The new Agent Designer (low-code) is cool for quick demos, but in practice it’s limited to simple flows. I found complex logic still pushes me into ADK code. And while the platform gave me power, certain enterprise aspects feel “beta”: there’s not yet clear CI/CD guidance, and advanced features (like fine-grained IAM or model governance) have thin docs. For example, setting up ModelArmor or grounding agents in private data is promised, but I didn’t see step-by-step guides yet.

Finally, there’s always the question of cost and opacity: we traded compute management for model usage. Google’s new infrastructure (like 8th-gen TPUs and custom chips) means we’ll need to watch usage. The underlying pricing (beyond free tier) can still be confusing for new agent workloads.

Why This Matters to Us

Stepping back, Gemini Enterprise Agent Platform signals a shift in AI dev. We’re moving from the “model era” to an “agent era,” as one expert put it. It’s no longer about which model, but how we orchestrate them. For developers, this means treating AI systems more like microservices or workflows: we design agents with tools, loops, memory, and governance. The platform makes that accessible.
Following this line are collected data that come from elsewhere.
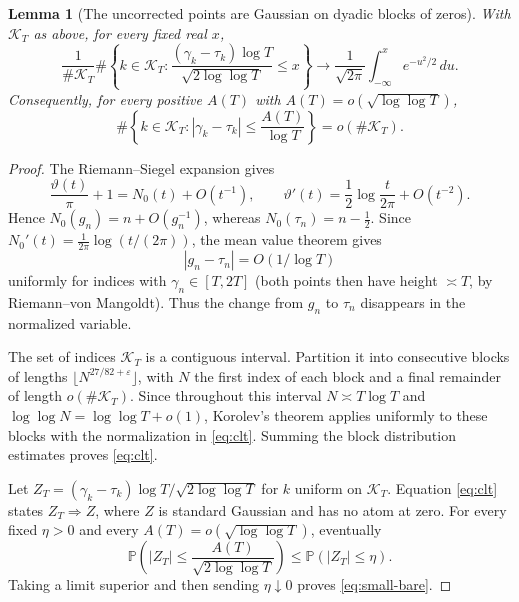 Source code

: \documentclass[11pt,a4paper]{article}
\newtheorem{lemma}{Lemma}
\newcommand{\KK}{\mathcal K_T}
\newcommand{\Nzero}{N_0}
\begin{document}
\begin{lemma}[The uncorrected points are Gaussian on dyadic blocks of zeros]\label{lem:clt}
With $\KK$ as above, for every fixed real $x$,
\begin{equation}
\frac1{\#\KK}\#\left\{k\in\KK:
\frac{(\gamma_k-\tau_k)\log T}{\sqrt{2\log\log T}}\le x\right\}
\longrightarrow \frac1{\sqrt{2\pi}}\int_{-\infty}^x e^{-u^2/2}\,du.
\label{eq:clt}
\end{equation}
Consequently, for every positive $A(T)$ with
$A(T)=o(\sqrt{\log\log T})$,
\begin{equation}
\#\left\{k\in\KK:|\gamma_k-\tau_k|\le\frac{A(T)}{\log T}\right\}
=o(\#\KK).
\label{eq:small-bare}
\end{equation}
\end{lemma}

\begin{proof}
The Riemann--Siegel expansion gives
\[
\frac{\vartheta(t)}{\pi}+1=\Nzero(t)+O(t^{-1}),\qquad
\vartheta'(t)=\frac12\log\frac{t}{2\pi}+O(t^{-2}).
\]
Hence $\Nzero(g_n)=n+O(g_n^{-1})$, whereas
$\Nzero(\tau_n)=n-\frac12$. Since
$\Nzero'(t)=\frac1{2\pi}\log(t/(2\pi))$, the mean value theorem gives
\begin{equation}
|g_n-\tau_n|=O(1/\log T)
\label{eq:gram-shift}
\end{equation}
uniformly for indices with $\gamma_n\in[T,2T]$ (both points then have height $\asymp T$, by Riemann--von Mangoldt). Thus the change from $g_n$ to $\tau_n$ disappears in the normalized variable.

The set of indices $\KK$ is a contiguous interval. Partition it into consecutive blocks of lengths $\lfloor N^{27/82+\varepsilon}\rfloor$, with $N$ the first index of each block and a final remainder of length $o(\#\KK)$. Since throughout this interval $N\asymp T\log T$ and $\log\log N=\log\log T+o(1)$, Korolev's theorem applies uniformly to these blocks with the normalization in \eqref{eq:clt}. Summing the block distribution estimates proves \eqref{eq:clt}.

Let $Z_T=(\gamma_k-\tau_k)\log T/\sqrt{2\log\log T}$ for $k$ uniform on $\KK$. Equation \eqref{eq:clt} states $Z_T\Rightarrow Z$, where $Z$ is standard Gaussian and has no atom at zero. For every fixed $\eta>0$ and every $A(T)=o(\sqrt{\log\log T})$, eventually
\[
\mathbb P\left(|Z_T|\le \frac{A(T)}{\sqrt{2\log\log T}}\right)
\le\mathbb P(|Z_T|\le\eta).
\]
Taking a limit superior and then sending $\eta\downarrow0$ proves \eqref{eq:small-bare}.
\end{proof}
\end{document}
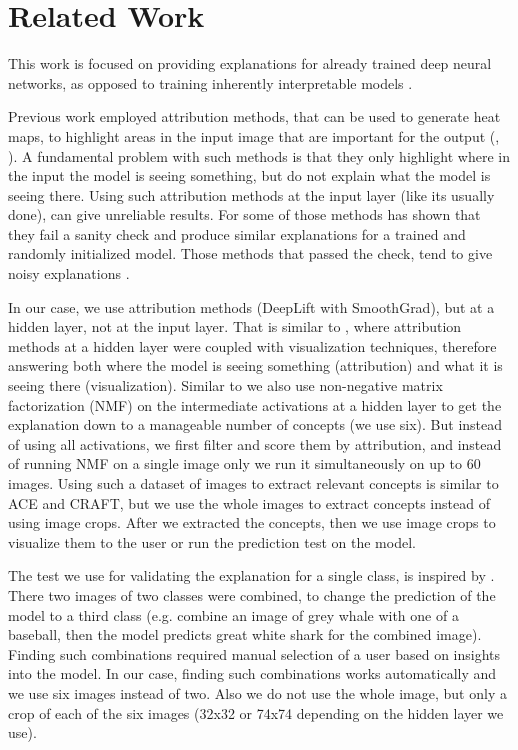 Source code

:\section{Related Work}
This work is focused on providing explanations for already trained deep neural networks, as opposed to training inherently interpretable models \cite{Nauta_2023_CVPR}.

Previous work employed attribution methods, that can be used to generate heat maps, to highlight areas in the input image that are important for the output (\cite{shrikumar2019learning}, \cite{petsiuk2018rise}).
%
A fundamental problem with such methods is that they only highlight where in the input the model is seeing something, but do not explain what the model is seeing there.
%
Using such attribution methods at the input layer (like its usually done), can give unreliable results. For some of those methods \cite{SanityCheckSaliencyMaps} has shown that they fail a sanity check and produce similar explanations for a trained and randomly initialized model.
%
Those methods that passed the check, tend to give noisy explanations \cite{SmoothGrad}.

In our case, we use attribution methods (DeepLift with SmoothGrad), but at a hidden layer, not at the input layer.
%
That is similar to \cite{olah2018the}, where attribution methods at a hidden layer were coupled with visualization techniques, therefore answering both where the model is seeing something (attribution) and what it is seeing there (visualization).
%
Similar to \cite{olah2018the} we also use non-negative matrix factorization (NMF) \cite{Lee1999} on the intermediate activations at a hidden layer to get the explanation down to a manageable number of concepts (we use six). But instead of using all activations, we first filter and score them by attribution, and instead of running NMF on a single image only we run it simultaneously on up to 60 images.
%
Using such a dataset of images to extract relevant concepts is similar to ACE and CRAFT, but we use the whole images to extract concepts instead of using image crops.
%
After we extracted the concepts, then we use image crops to visualize them to the user or run the prediction test on the model.

The test we use for validating the explanation for a single class, is inspired by \cite{carter2019activation}.
%
%
There two images of two classes were combined, to change the prediction of the model to a third class (e.g. combine an image of grey whale with one of a baseball, then the model predicts great white shark for the combined image).
%
Finding such combinations required manual selection of a user based on insights into the model.
%
In our case, finding such combinations works automatically and we use six images instead of two.
%
Also we do not use the whole image, but only a crop of each of the six images (32x32 or 74x74 depending on the hidden layer we use).
%






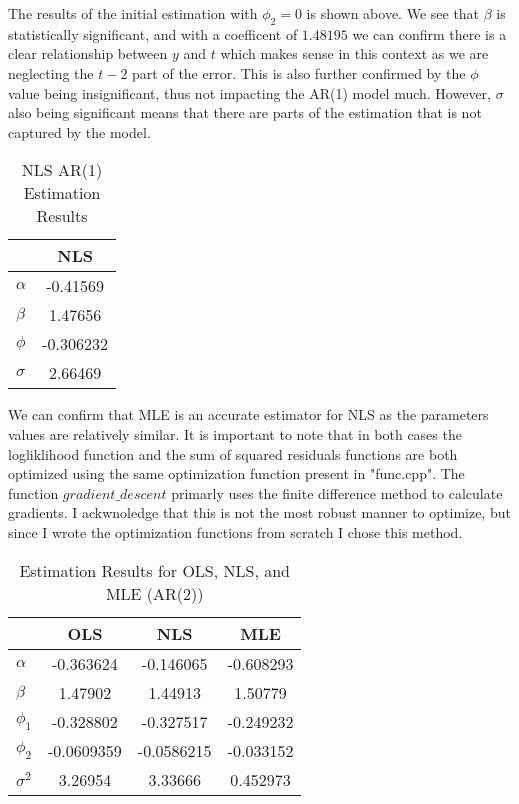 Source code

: \documentclass[12pt]{article}
\begin{document}
The results of the initial estimation with $\phi_2 = 0$ is shown above. We see that 
$\beta$ is statistically significant, and with a coefficent of $1.48195$ we 
can confirm there is a clear relationship between $y$ and $t$ which makes sense 
in this context as we are neglecting the $t-2$ part of the error. This is also 
further confirmed by the $\phi$ value being insignificant, thus not impacting 
the AR(1) model much. However, $\sigma$ also being significant means that 
there are parts of the estimation that is not captured by the model. 


\begin{table}[h!]
    \centering
    \begin{tabular}{lc}
        \toprule
        & NLS \\
        \midrule
        $\alpha$ & -0.41569 \\
        $\beta$ & 1.47656 \\
        $\phi$ & -0.306232 \\
        $\sigma$ & 2.66469 \\
        \bottomrule
    \end{tabular}
    \caption{NLS AR(1) Estimation Results}
    \label{tab:nls_results}
\end{table}

We can confirm that MLE is an accurate estimator for NLS as the parameters 
values are relatively similar. It is important to note that in both cases 
the logliklihood function and the sum of squared residuals functions are 
both optimized using the same optimization function present in "func.cpp". 
The function $gradient\_descent$ primarly uses the finite difference method 
to calculate gradients. I ackwnoledge that this is not the most robust 
manner to optimize, but since I wrote the optimization functions from scratch
I chose this method. 

\begin{table}[H]
    \centering
    \begin{tabular}{lccc}
        \toprule
        & OLS & NLS & MLE \\
        \midrule
        $\alpha$ & -0.363624 & -0.146065 & -0.608293 \\
        $\beta$ & 1.47902 & 1.44913 & 1.50779 \\
        $\phi_1$ & -0.328802 & -0.327517 & -0.249232 \\
        $\phi_2$ & -0.0609359 & -0.0586215 & -0.033152 \\
        $\sigma^2$ & 3.26954 & 3.33666 & 0.452973 \\
        \bottomrule
    \end{tabular}
    \caption{Estimation Results for OLS, NLS, and MLE (AR(2))}
    \label{tab:results_ar2}
\end{table}
\end{document}
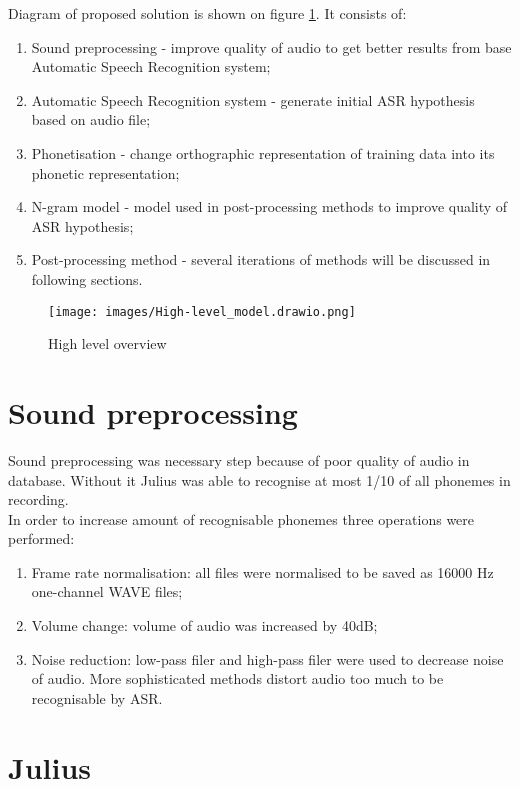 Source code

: \documentclass[a4paper,11pt,twoside]{report}
\theoremstyle{definition}
\begin{document}
Diagram of proposed solution is shown on figure \ref{img:methodoverwiew}. It consists of:
\begin{enumerate}
    \item Sound preprocessing - improve quality of audio to get better results from base Automatic Speech Recognition system;
    \item Automatic Speech Recognition system - generate initial ASR hypothesis based on audio file;
    \item Phonetisation - change orthographic representation of training data into its phonetic representation;
    \item N-gram model - model used in post-processing methods to improve quality of ASR hypothesis;
    \item Post-processing method - several iterations of methods will be discussed in following sections.
\end{enumerate}

\begin{figure}[H]{}
    \centering
    \texttt{[image: images/High-level\_model.drawio.png]}
    \caption{High level overview}
    \label{img:methodoverwiew}
\end{figure}

\section{Sound preprocessing}

Sound preprocessing was necessary step because of poor quality of audio in database. Without it Julius was able to recognise at most 1/10 of all phonemes in recording.\\
In order to increase amount of recognisable phonemes three operations were performed:
\begin{enumerate}
    \item Frame rate normalisation: all files were normalised to be saved as 16000 Hz one-channel WAVE files;
    \item Volume change: volume of audio was increased by 40dB;
    \item Noise reduction: low-pass filer and high-pass filer were used to decrease noise of audio. More sophisticated methods distort audio too much to be recognisable by ASR.
\end{enumerate}

\section{Julius}
\end{document}
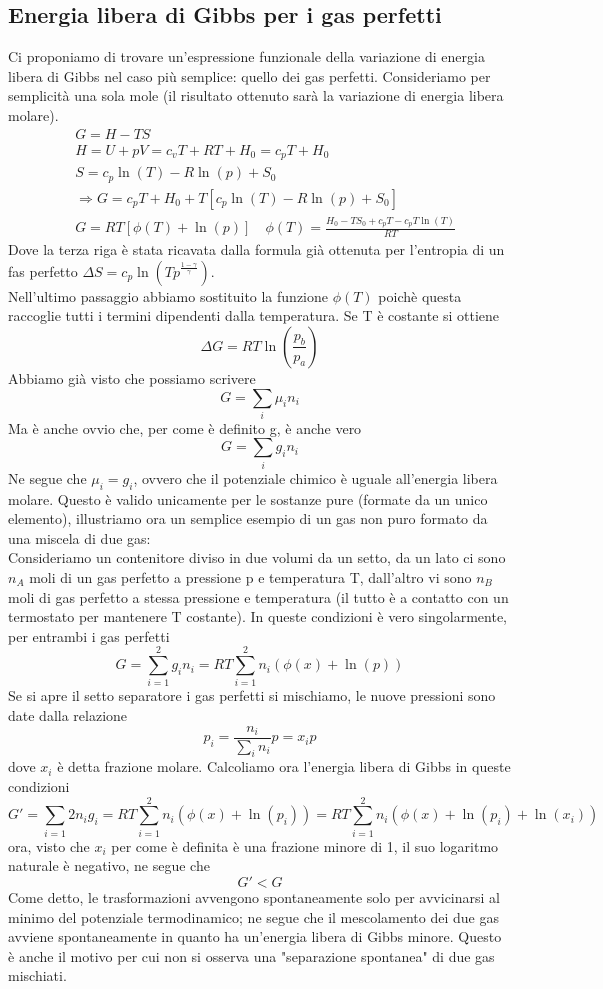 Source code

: \documentclass[10pt,a4paper]{article}
\begin{document}
\subsection{Energia libera di Gibbs per i gas perfetti}
Ci proponiamo di trovare un'espressione funzionale della variazione di energia libera di Gibbs nel caso più semplice: quello dei gas perfetti. Consideriamo per semplicità una sola mole (il risultato ottenuto sarà la variazione di energia libera molare).
\begin{align*}
	&G = H-TS\\
	&H=U+pV=c_v T + RT + H_0 = c_p T +H_0\\
	&S=c_p\ln(T)-R\ln(p)+S_0\\
	&\Rightarrow G = c_p T+H_0+T[c_p\ln(T)-R\ln(p)+S_0]\\
	&G=RT[\phi(T)+\ln(p)] \quad \phi(T) = \frac{H_0-TS_0+c_pT-c_pT\ln(T)}{RT}
\end{align*} 
Dove la terza riga è stata ricavata dalla formula già ottenuta per l'entropia di un fas perfetto \(\Delta S = c_p\ln(Tp^{\frac{1-\gamma}{\gamma}})\).\\
Nell'ultimo passaggio abbiamo sostituito la funzione $\phi(T)$ poichè questa raccoglie tutti i termini dipendenti dalla temperatura. Se T è costante si ottiene
\[\Delta G = RT\ln\left(\frac{p_b}{p_a}\right)\]
Abbiamo già visto che possiamo scrivere
\[G = \sum_i \mu_i n_i\]
Ma è anche ovvio che, per come è definito g, è anche vero
\[G = \sum_i g_i n_i\]
Ne segue che \(\mu_i = g_i\), ovvero che il potenziale chimico è uguale all'energia libera molare. Questo è valido unicamente per le sostanze pure (formate da un unico elemento), illustriamo ora un semplice esempio di un gas non puro formato da una miscela di due gas:\\
Consideriamo un contenitore diviso in due volumi da un setto, da un lato ci sono \(n_A\) moli di un gas perfetto a pressione p e temperatura T, dall'altro vi sono \(n_B\) moli di gas perfetto a stessa pressione e temperatura (il tutto è a contatto con un termostato per mantenere T costante). In queste condizioni è vero singolarmente, per entrambi i gas perfetti
\[G=\sum_{i=1}^2 g_i n_i=RT\sum_{i=1}^2n_i(\phi(x)+\ln(p))\]
Se si apre il setto separatore i gas perfetti si mischiamo, le nuove pressioni sono date dalla relazione 
\[p_i = \frac{n_i}{\sum_i n_i}p=x_i p\]
dove \(x_i\) è detta frazione molare. Calcoliamo ora l'energia libera di Gibbs in queste condizioni
\[G'=\sum_{i=1}2 n_ig_i = RT\sum_{i=1}^2 n_i(\phi(x)+\ln(p_i))=RT\sum_{i=1}^2 n_i(\phi(x)+\ln(p_i)+\ln(x_i))\]
ora, visto che \(x_i\) per come è definita è una frazione minore di 1, il suo logaritmo naturale è negativo, ne segue che
\[G'<G\]
Come detto, le trasformazioni avvengono spontaneamente solo per avvicinarsi al minimo del potenziale termodinamico; ne segue che il mescolamento dei due gas avviene spontaneamente in quanto ha un'energia libera di Gibbs minore. Questo è anche il motivo per cui non si osserva una "separazione spontanea" di due gas mischiati. 
\end{document}
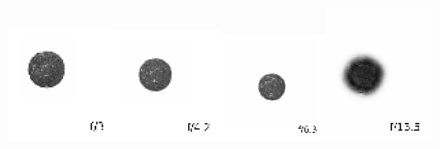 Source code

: \begin{figure}[ht]
\centering
\includegraphics[width=0.25\textwidth]{FRD/figs/bdirect_3.eps}\includegraphics[width=0.25\textwidth]{FRD/figs/bdirect_42.eps}\includegraphics[width=0.25\textwidth]{FRD/figs/bdirect_63.eps}\includegraphics[width=0.25\textwidth]{FRD/figs/bdirect_135.eps}\\

\end{figure}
My takeaway: The glue (plumbing) is being normalized. If your app needs smart assistants, RPA, or automated workflows, this platform could be a game-changer. You can prototype end-to-end without building a lot of infrastructure from scratch. The developer velocity is real – I spent minutes, not days, on my test agent. In practical terms:

  • Do try it if you can: Use the free credits and free tier to spin up an agent, even a toy one. You’ll see how straightforward it is to connect LLM reasoning with your own code and data.
  • Plan migration if you’re on Vertex: Google is basically telling us Vertex AI as a standalone thing is gone. Learn the new ADK and workspace; think about how to re-write existing pipelines on Agent Platform.
  • Don’t expect magic no-code for all: The no-code studio is neat, but you’ll likely need to code to get complex behavior. Treat Agent Designer as a helper, not a full replacement for developers.

In short, Google Cloud NEXT ’26 didn’t just drop new APIs – it dropped a developer experience. The Gemini Enterprise Agent Platform is an ambitious bet that AI tooling belongs in one place. If that idea resonates with you, it’s worth exploring firsthand. It might feel a bit raw at first, but it’s the clearest signal yet of where cloud AI is headed: not just smarter models, but smarter ways of building with them.